My daughter was told over the phone by HR what her package would be when she returned to work after maternity leave. A couple of years later they discovered she had been put on a full time package rather than her 32hrs and demanded the overpayment be returned. She was at this time part way through a VIA which had been audited by the agent. She is now being asked to go full-time and this offer is linked to the debt recovery. Her husband decided to leave her 6 months ago for a younger model. The company she works for is the largest Payroll/Pension outsourcing in the UK and has incorporated several businesses in this field which has had significant implications to staff, especially in computer systems - applications being merged. Several changes in her line managers has meant this has dragged on for about 3 yrs. My grand daughter is now 5, so there is the child-minding to as we live 60 miles away. The sum requested is about £18,000 I think but that's my est as I don't have a figure from her due to missing papers due to the split up. The mortgage is still being met by both and she is just setting up her own bank acct.
Submitted: 2 years ago.
Category: Law
Expert:  Ben Jones replied 2 years ago.
Hello, my name is ***** ***** it is my pleasure to assist you with your question today. can you tell me how long she has been employed there please and has a repayment package been put forward to her please.
Customer: replied 2 years ago.

Hello Ben, just got her recollections as she does not have access to her HR file and a sad lack of papers from home. Started Mar 2003. Full time 35hrs. Maternity leave 10/09-07/10. Return on 21hrs 3day. Increase 12/10 until notified of overpayment 12/11 (12mths) approx.£12k. They wanted the full sum but agreed at £100 mth, paid now for 40 mths leaving a balance of about £8k.

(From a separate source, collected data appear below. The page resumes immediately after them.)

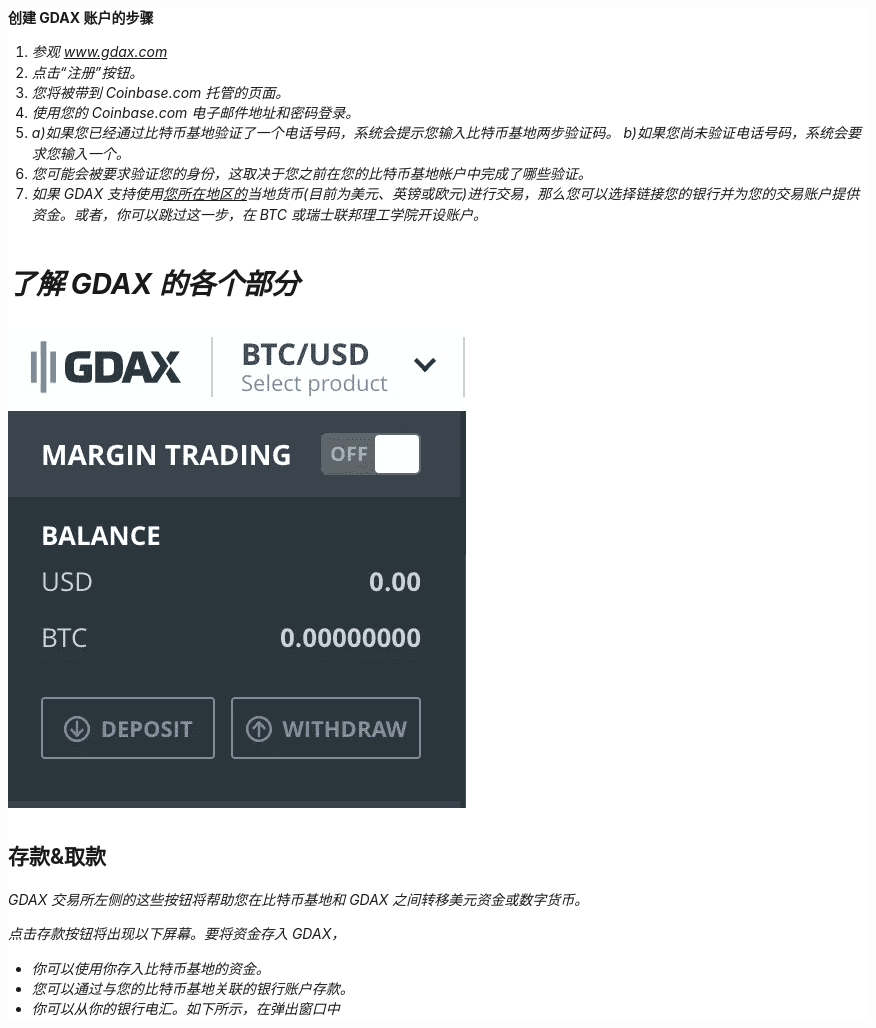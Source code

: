 ****创建 GDAX 账户的步骤****

1.  *参观 www.gdax.com*
2.  *点击“注册”按钮。*
3.  *您将被带到 Coinbase.com 托管的页面。*
4.  *使用您的 Coinbase.com 电子邮件地址和密码登录。*
5.  *a)如果您已经通过比特币基地验证了一个电话号码，系统会提示您输入比特币基地两步验证码。
    b)如果您尚未验证电话号码，系统会要求您输入一个。*
6.  *您可能会被要求验证您的身份，这取决于您之前在您的比特币基地帐户中完成了哪些验证。*
7.  *如果 GDAX 支持使用[您所在地区的](https://support.coinbase.com/admin/content-management/articles/2425188)当地货币(目前为美元、英镑或欧元)进行交易，那么您可以选择链接您的银行并为您的交易账户提供资金。或者，你可以跳过这一步，在 BTC 或瑞士联邦理工学院开设账户。*

# *了解 GDAX 的各个部分*

*![](img/233869681d74ec6be1aac4074040a23a.png)*

## ****存款&取款****

*GDAX 交易所左侧的这些按钮将帮助您在比特币基地和 GDAX 之间转移美元资金或数字货币。*

*点击存款按钮将出现以下屏幕。要将资金存入 GDAX，*

*   *你可以使用你存入比特币基地的资金。*
*   *您可以通过与您的比特币基地关联的银行账户存款。*
*   *你可以从你的银行电汇。如下所示，在弹出窗口中*
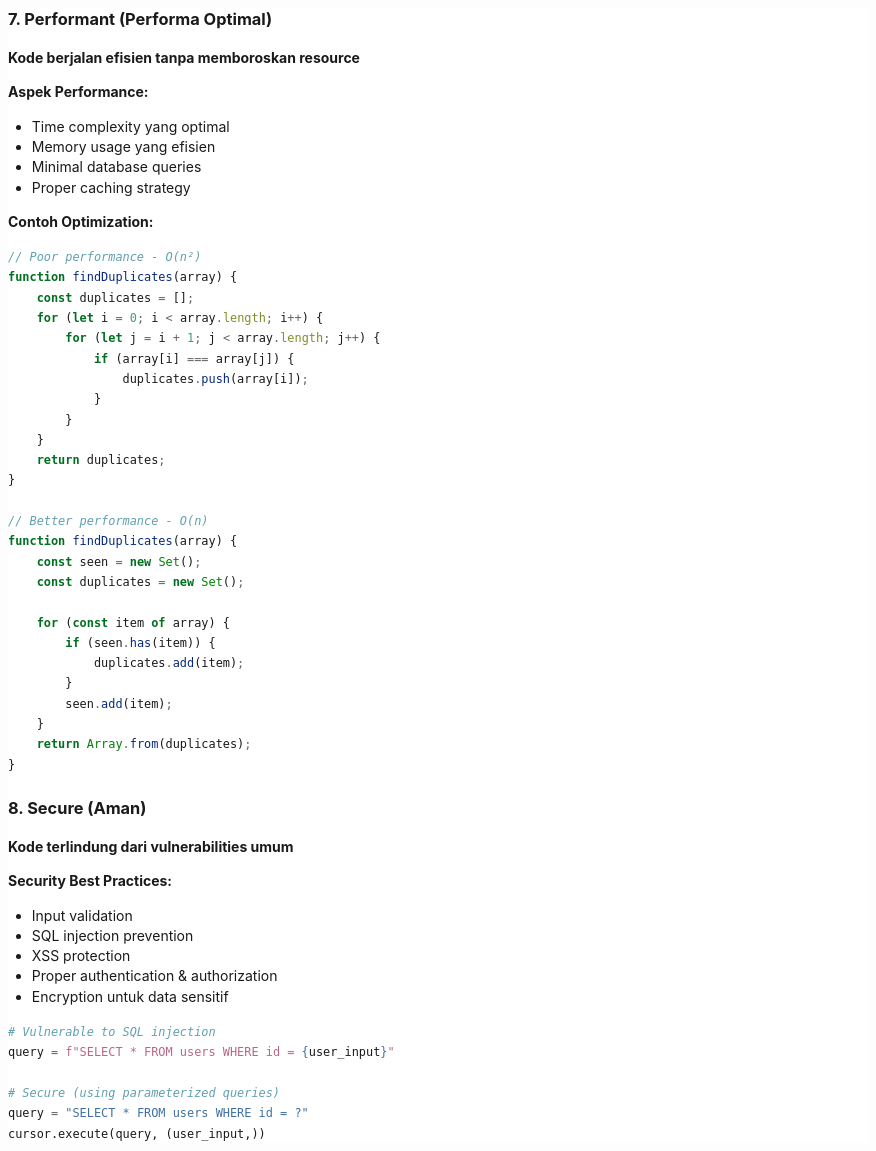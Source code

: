 ### 7. **Performant (Performa Optimal)**
**Kode berjalan efisien tanpa memboroskan resource**

**Aspek Performance:**
- Time complexity yang optimal
- Memory usage yang efisien
- Minimal database queries
- Proper caching strategy

**Contoh Optimization:**
```javascript
// Poor performance - O(n²)
function findDuplicates(array) {
    const duplicates = [];
    for (let i = 0; i < array.length; i++) {
        for (let j = i + 1; j < array.length; j++) {
            if (array[i] === array[j]) {
                duplicates.push(array[i]);
            }
        }
    }
    return duplicates;
}

// Better performance - O(n)
function findDuplicates(array) {
    const seen = new Set();
    const duplicates = new Set();
    
    for (const item of array) {
        if (seen.has(item)) {
            duplicates.add(item);
        }
        seen.add(item);
    }
    return Array.from(duplicates);
}
```

### 8. **Secure (Aman)**
**Kode terlindung dari vulnerabilities umum**

**Security Best Practices:**
- Input validation
- SQL injection prevention
- XSS protection
- Proper authentication & authorization
- Encryption untuk data sensitif

```python
# Vulnerable to SQL injection
query = f"SELECT * FROM users WHERE id = {user_input}"

# Secure (using parameterized queries)
query = "SELECT * FROM users WHERE id = ?"
cursor.execute(query, (user_input,))
```
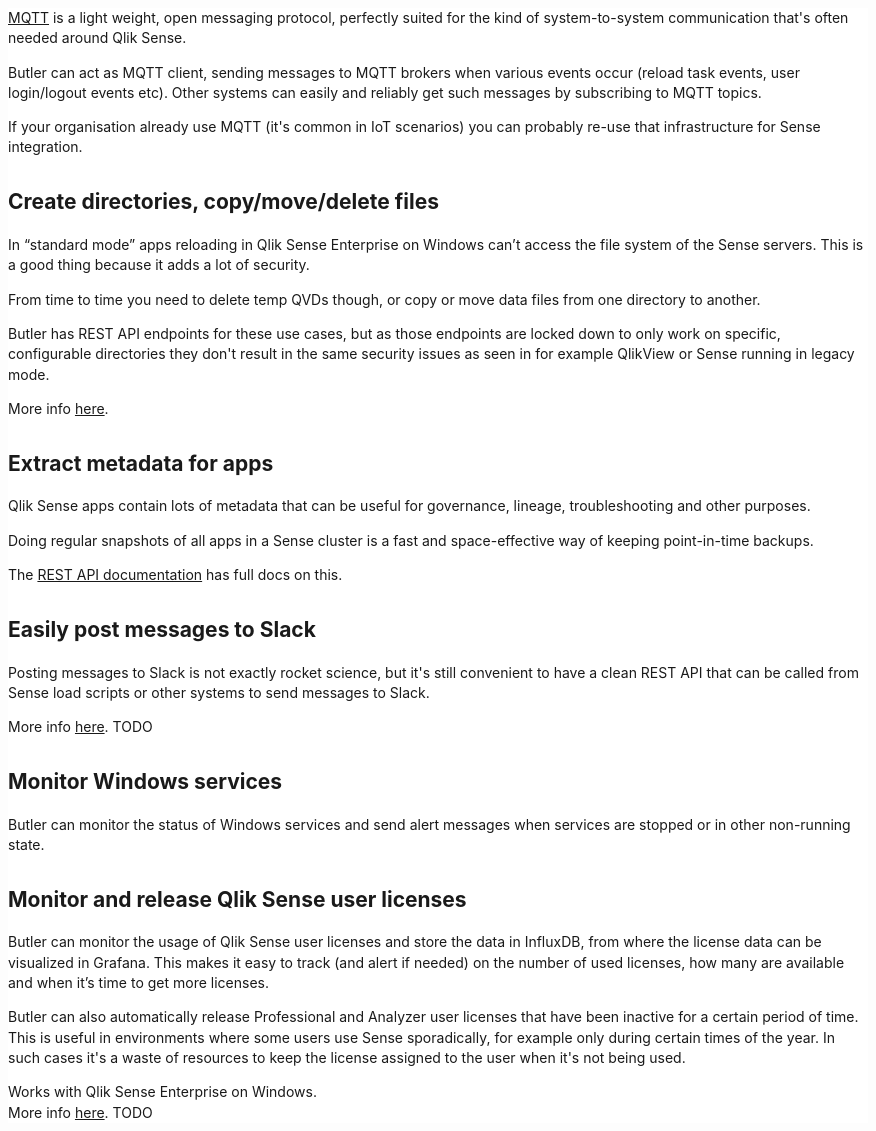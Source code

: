 [MQTT](https://mqtt.org) is a light weight, open messaging protocol, perfectly suited for the kind of system-to-system communication that's often needed around Qlik Sense.

Butler can act as MQTT client, sending messages to MQTT brokers when various events occur (reload task events, user login/logout events etc). Other systems can easily and reliably get such messages by subscribing to MQTT topics.

If your organisation already use MQTT (it's common in IoT scenarios) you can probably re-use that infrastructure for Sense integration.

## Create directories, copy/move/delete files

In “standard mode” apps reloading in Qlik Sense Enterprise on Windows can’t access the file system of the Sense servers. This is a good thing because it adds a lot of security.

From time to time you need to delete temp QVDs though, or copy or move data files from one directory to another.

Butler has REST API endpoints for these use cases, but as those endpoints are locked down to only work on specific, configurable directories they don't result in the same security issues as seen in for example QlikView or Sense running in legacy mode.

More info [here](/docs/examples/file-operations).

## Extract metadata for apps

Qlik Sense apps contain lots of metadata that can be useful for governance, lineage, troubleshooting and other purposes.

Doing regular snapshots of all apps in a Sense cluster is a fast and space-effective way of keeping point-in-time backups.

The [REST API documentation](/docs/reference/rest-api) has full docs on this.

## Easily post messages to Slack

Posting messages to Slack is not exactly rocket science, but it's still convenient to have a clean REST API that can be called from Sense load scripts or other systems to send messages to Slack.

More info [here](/docs/reference/rest-api). TODO

## Monitor Windows services

Butler can monitor the status of Windows services and send alert messages when services are stopped or in other non-running state.

## Monitor and release Qlik Sense user licenses

Butler can monitor the usage of Qlik Sense user licenses and store the data in InfluxDB, from where the license data can be visualized in Grafana. This makes it easy to track (and alert if needed) on the number of used licenses, how many are available and when it’s time to get more licenses.

Butler can also automatically release Professional and Analyzer user licenses that have been inactive for a certain period of time. This is useful in environments where some users use Sense sporadically, for example only during certain times of the year. In such cases it's a waste of resources to keep the license assigned to the user when it's not being used.

Works with Qlik Sense Enterprise on Windows.  
More info [here](/docs/concepts/qlik-sense-licenses/access-licenses). TODO
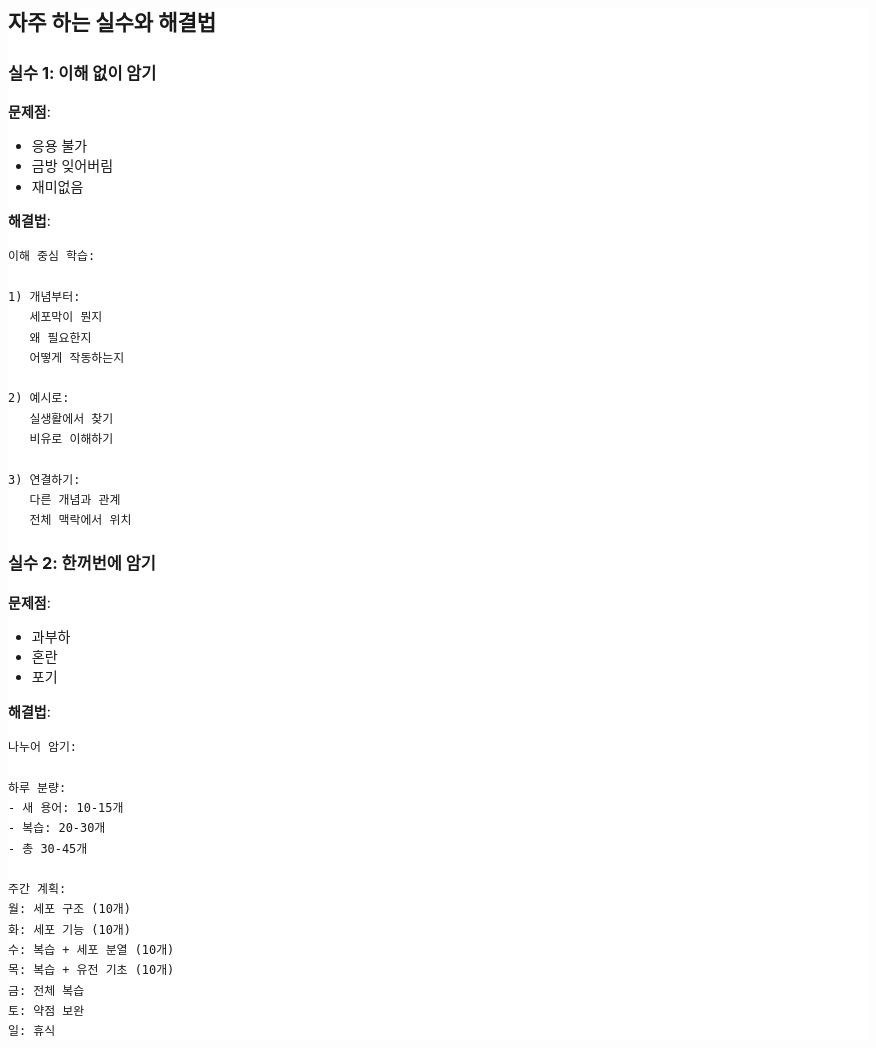 ## 자주 하는 실수와 해결법

### 실수 1: 이해 없이 암기

**문제점**:
- 응용 불가
- 금방 잊어버림
- 재미없음

**해결법**:

```
이해 중심 학습:

1) 개념부터:
   세포막이 뭔지
   왜 필요한지
   어떻게 작동하는지

2) 예시로:
   실생활에서 찾기
   비유로 이해하기

3) 연결하기:
   다른 개념과 관계
   전체 맥락에서 위치
```

### 실수 2: 한꺼번에 암기

**문제점**:
- 과부하
- 혼란
- 포기

**해결법**:

```
나누어 암기:

하루 분량:
- 새 용어: 10-15개
- 복습: 20-30개
- 총 30-45개

주간 계획:
월: 세포 구조 (10개)
화: 세포 기능 (10개)
수: 복습 + 세포 분열 (10개)
목: 복습 + 유전 기초 (10개)
금: 전체 복습
토: 약점 보완
일: 휴식
```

Her Line manager ticked her as full time 12/10 on annual budget docs.

HR didn't pick it up. She was told at that time there were bonus payments and other package improvement coming through. She has just discovered she is due payment in lieu for Bank holidays that fall on her nominated work days. these go back 5yrs, she didn't get the email but payment has been stated at 16days. Again they wanted to keep the money against the debt. Sorry it's time for one finger typist.

Edward

Expert:  Ben Jones replied 2 years ago.
Thank you for your response, which I will now review. I will get back to you as soon as possible. Please do not respond to this message as it will just push your question to the back of the queue and you may experience unnecessary delays. Thank you
Expert:  Ben Jones replied 2 years ago.
Thanks for your patience, if someone has genuinely been overpaid by their employer, then that is not money to which they are legally entitled and it should be repaid.
However, an employee may be able to use the legal defence of ‘estoppel’ to resist an employer's recovery of an overpayment. One of the main cases dealing with this is that of County Council of Avon v Howlett. The employee was a teacher who was paid more sick pay than he was entitled to. The teacher queried the overpayments with the employer but was assured they were correct. By the time the Council had realised their mistake, the teacher had spent most of that money. The Court of Appeal held that the defence of estoppel prevented the employer from recovering the whole sum of the overpayment.
The way estoppel operates is that if the following conditions are satisfied, then an employee should be able to use it as a defence to resist the recovery of an earlier overpayment:
• The overpayments were made due to an error by the employer
• The employee genuinely believed they were entitled to the money, or did not even realise that they were being overpaid
• The employee has since 'changed their position', meaning they have spent the money in question. However, this does not mean just spending it on usual items of expenditure, such as bills, everyday spending, etc – you must have gone out of your way and changed your position, such as making additional purchases which you would not have done had you not received that money.
So whilst there is nothing stopping an employer from pursuing a claim to recover an overpayment, if the above conditions are satisfied then an employee could raise the defence of 'estoppel' and prevent the claim for proceeding any further.
I hope this has answered your query. Please take a second to leave a positive rating, or if you need me to clarify anything before you go - please get back to me and I will assist further as best as I can. Thank you
Customer: replied 2 years ago.

Ben, the additional money was allocated by the agents operation the VIA, just as they did for the compensation gained for PPI on he husbands cards. She did commence driving lessons which was a real change of position as was the focus on a vehicle + insurance. What do you think? Regards Edward

Expert:  Ben Jones replied 2 years ago.
The defence of change of position is not always that easy to prove and what you may believe amounts to that does not necessarily do in the eyes of the law. For example, she may have purchased a vehicle but she has gained an asset so they can still exclude the value of the vehicle from her argument. The IVA would be a stronger argument but again it is not an ‘all or nothing’ situation – they could still be able to recover part of the wages, depending on how much they believe she has changed her position. The issue with these things is that only a court can decide that and make an informed decision so unless this is taken to court by the company all you can do is just rise that argument with them and if it goes to court, it would be entirely down to the judge to decide that.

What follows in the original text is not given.